Security is reinforced via end-to-end data encryption transmission and multiple disaster preparation plans are available. On the big data platform, deliberate sabotage and attack can be prevented in advance and service experience can be improved through efficient mathematical model algorithm.
2.4 Deep Mining
With iterative analysis and processing of lots of data, a set of multidimensional, multidirectional and three-dimensional user profile system is established, so as to fully understand customers’ affection in a real sense; on the basis of that, contents are input and recommended precisely by combining machine learning algorithm; it identifies and classifies deep learning and intelligently classifies ground images and voices.
2.5 External service
Provide data service to rivals.
2.6 Decision Operation
Stronger decision making ability, insight and process optimization can be achieved via the powerful big data processing, combined with specialized processing. With digital guidance, for operation decision, team management, risk management & control, create more opportunities and meet greater challenges.
3. SBDP Functions
Technical Structure Diagram and Function Description:
3.1 ETL Data Acquisition
Data will be acquired to big data center and then transmitted into Kafka distribution-type message subscription system, which can implement temporal order-based message persistence and high throughput; it supports data synchronous and asynchronous processing and horizontal expansion; realizes smooth docking of Flume data collection framework; reports various protocols and makes docking of various data with openness of custom interface. Kafka message is classified by Topic; those sending message will be the Producer and those receiving message will be the Consumer. By relying on Zookeeper, system availability can be ensured and some Meta message can be saved; based on TCP, communication is very lightweight.

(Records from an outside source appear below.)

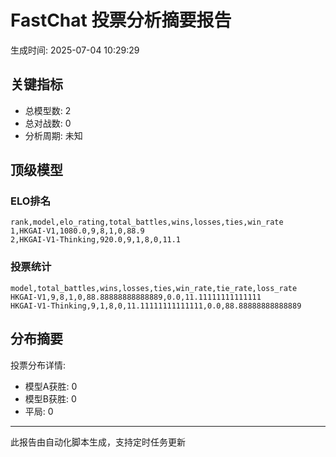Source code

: # FastChat 投票分析摘要报告

生成时间: 2025-07-04 10:29:29

## 关键指标

- 总模型数: 2
- 总对战数: 0
- 分析周期: 未知

## 顶级模型

### ELO排名
```
rank,model,elo_rating,total_battles,wins,losses,ties,win_rate
1,HKGAI-V1,1080.0,9,8,1,0,88.9
2,HKGAI-V1-Thinking,920.0,9,1,8,0,11.1

```

### 投票统计
```
model,total_battles,wins,losses,ties,win_rate,tie_rate,loss_rate
HKGAI-V1,9,8,1,0,88.88888888888889,0.0,11.11111111111111
HKGAI-V1-Thinking,9,1,8,0,11.11111111111111,0.0,88.88888888888889

```

## 分布摘要

投票分布详情:
- 模型A获胜: 0
- 模型B获胜: 0
- 平局: 0

---
此报告由自动化脚本生成，支持定时任务更新
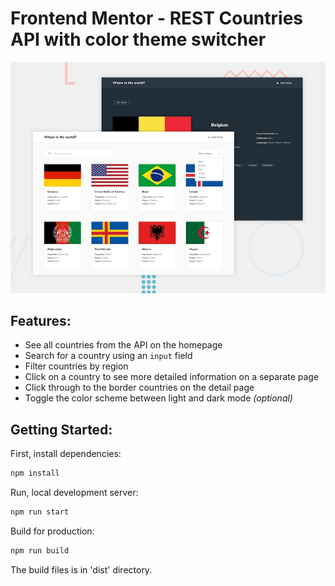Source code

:# Frontend Mentor - REST Countries API with color theme switcher

![Design preview for the REST Countries API with color theme switcher coding challenge](./design/desktop-preview.jpg)

## Features:

- See all countries from the API on the homepage
- Search for a country using an `input` field
- Filter countries by region
- Click on a country to see more detailed information on a separate page
- Click through to the border countries on the detail page
- Toggle the color scheme between light and dark mode *(optional)*

## Getting Started:

First, install dependencies:
```bash
npm install
```

Run, local development server:
```bash
npm run start
```

Build for production:
```bash
npm run build
```

The build files is in 'dist' directory.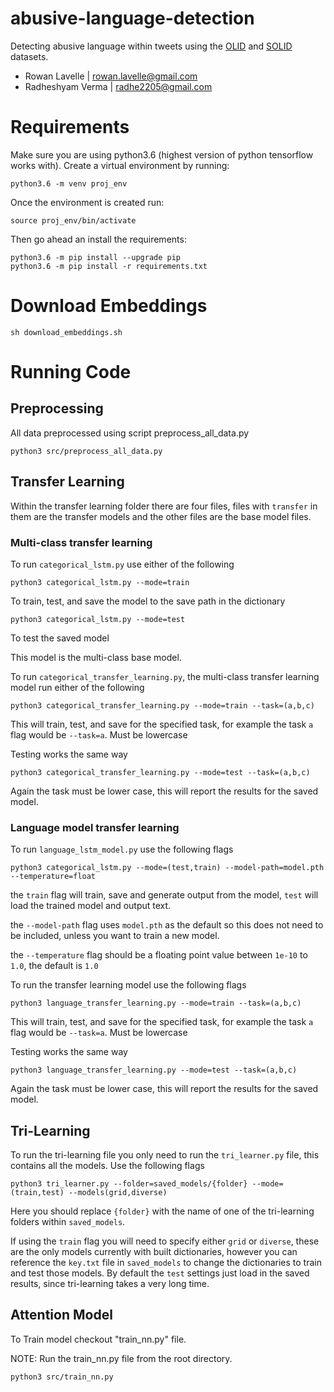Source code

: # abusive-language-detection
Detecting abusive language within tweets using the [OLID](https://sites.google.com/site/offensevalsharedtask/olid) and [SOLID](https://sites.google.com/site/offensevalsharedtask/solid) datasets.

- Rowan Lavelle | <rowan.lavelle@gmail.com>
- Radheshyam Verma | <radhe2205@gmail.com>

# Requirements

Make sure you are using python3.6 (highest version of python tensorflow works with). Create a virtual environment by running:

```
python3.6 -m venv proj_env
```

Once the environment is created run:

```
source proj_env/bin/activate
```

Then go ahead an install the requirements:

```
python3.6 -m pip install --upgrade pip
python3.6 -m pip install -r requirements.txt
```

# Download Embeddings
```
sh download_embeddings.sh
```

# Running Code

## Preprocessing
All data preprocessed using script preprocess_all_data.py

```
python3 src/preprocess_all_data.py
```

## Transfer Learning
Within the transfer learning folder there are four files, files with `transfer` in them are the transfer models and the other files are the base model files.


### Multi-class transfer learning
To run `categorical_lstm.py` use either of the following
```
python3 categorical_lstm.py --mode=train
```

To train, test, and save the model to the save path in the dictionary
```
python3 categorical_lstm.py --mode=test
```
To test the saved model

This model is the multi-class base model.


To run `categorical_transfer_learning.py`, the multi-class transfer learning model run either of the following
```
python3 categorical_transfer_learning.py --mode=train --task=(a,b,c)
```
This will train, test, and save for the specified task, for example the task `a` flag would be `--task=a`. Must be lowercase

Testing works the same way
```
python3 categorical_transfer_learning.py --mode=test --task=(a,b,c)
```
Again the task must be lower case, this will report the results for the saved model.


### Language model transfer learning
To run `language_lstm_model.py` use the following flags
```
python3 categorical_lstm.py --mode=(test,train) --model-path=model.pth --temperature=float
```
the `train` flag will train, save and generate output from the model, `test` will load the trained model and output text.

the `--model-path` flag uses `model.pth` as the default so this does not need to be included, unless you want to train a new model. 

the `--temperature` flag should be a floating point value between `1e-10` to `1.0`, the default is `1.0`

To run the transfer learning model use the following flags
```
python3 language_transfer_learning.py --mode=train --task=(a,b,c)
```
This will train, test, and save for the specified task, for example the task `a` flag would be `--task=a`. Must be lowercase

Testing works the same way
```
python3 language_transfer_learning.py --mode=test --task=(a,b,c)
```
Again the task must be lower case, this will report the results for the saved model.


## Tri-Learning
To run the tri-learning file you only need to run the `tri_learner.py` file, this contains all the models. Use the following flags
```
python3 tri_learner.py --folder=saved_models/{folder} --mode=(train,test) --models(grid,diverse)
```

Here you should replace `{folder}` with the name of one of the tri-learning folders within `saved_models`.

If using the `train` flag you will need to specify either `grid` or `diverse`, these are the only models currently with built dictionaries, however you can reference the `key.txt` file in `saved_models` to change the dictionaries to train and test those models. By default the `test` settings just load in the saved results, since tri-learning takes a very long time. 


## Attention Model
To Train model checkout "train_nn.py" file.

NOTE: Run the train_nn.py file from the root directory.
```
python3 src/train_nn.py
```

3.2 Data Storage and Calculation
Equipped with HDFS (Hadoop Distribution-type File System) as storage scheme, big data center is applicable to saving of multiple copy mechanisms to avoid data loss. It is operated on low-cost machines and is suitable for storage of big data. With distribution-type structure, the center enjoys strong scalability and huge data throughput (available for GB, TB and even PB). For data storage format, the mainstream texts, such as json, csv, parquet are supported. For data calculation plan, Spark distribution-type calculation framework is adopted; its flexible MapReduce coding model and DAG (directed acyclic graph) task building mechanism are very suitable for data iterative computation; data could be completed in memory being written to disk; it enjoys ultra-low delay calculation character; even for offline computing, data are loaded from disk for once only, being advantageous.
3.3 Data Mining
Data mining could be realized via extracting data features, mathematical calculation model, statistics, on-line analysis and processing, machine learning, pattern recognition and deep learning; a set of all-around and three-dimensional user profile system is established, with the realization of characteristic functions such as statistical statement, accurate content recommendation, service forecast, decision support, risk management & control and demand mining.